Arriving at Havana Airport acquaints you quickly with life on the island. In single file you are matched against your passport and then directed through a door into the dimly-lit chaotic luggage retrieval area.
Locals all seem to have swathed their luggage in blue plastic wrap while visitors wait as the conveyer belt slowly disgorges their bags. Job done, it's next door for one of the few official money-changers.
Make sure you bring US dollars or euros to exchange into Cuban peso or you'll end up like the distressed young couple whose attempts to change their currency were rebuffed.

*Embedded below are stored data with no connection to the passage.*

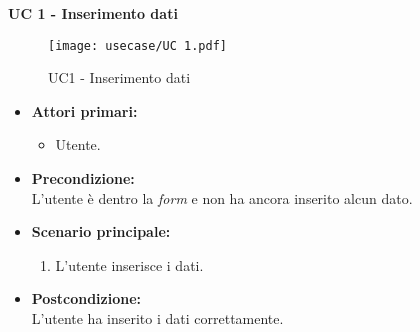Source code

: \noindent \textbf{\large UC 1 - Inserimento dati}
\label{uc:inserimento-dati}
\begin{figure}[!h] 
    \centering 
    \texttt{[image: usecase/UC 1.pdf]} 
    \caption{UC1 - Inserimento dati}
\end{figure}
\begin{itemize}

	\item \textbf{Attori primari: }
		\begin{itemize}
			\item Utente.
		\end{itemize}

	\item \textbf{Precondizione: }\\[0.3cm]
		L'utente è dentro la \textit{form} e non ha ancora inserito alcun dato.

	\item \textbf{Scenario principale: }
		\begin{enumerate}
			\item L'utente inserisce i dati.
		\end{enumerate}
		

	\item \textbf{Postcondizione: }\\[0.3cm]
		L'utente ha inserito i dati correttamente.

\end{itemize}

\vspace{0.4cm}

We decided to split our trip into three segments - time in Havana, then a visit to the central south coast to stay in Trinidad before going north to Jibacoa which was billed as a coastal resort. Each leg of internal travel was about four hours on adequate roads where signposts were sporadic and indistinct.
Bus travel is popular, so too fixed-price private car hire while homestays are a great and cheap contrast to the more predominant hotels in Havana. There was a quaint attraction about our hotel in the old quarter of a city which houses about 2.7 million inhabitants.
The foyer of the Hotel Raquel was a huge expanse of marble floors and columns, ceiling fans and dim lighting with the unreliable 110v system, ferns and plants in massive pots, several statues, a bar, reception area and dining room for the occupants of the 25 rooms.
At night or when the rains swept through the city, large wooden shutters enclosed the windows while the atrium rose to a stained glass ceiling in the middle of the rooftop viewing platform.
Inspection of the city is best done on foot. If the weather turns dirty, a tuk tuk is a great way to navigate the one-way street systems and if you want a wider tour, you can hire any of the 60-year-old American cars and their talkative operators.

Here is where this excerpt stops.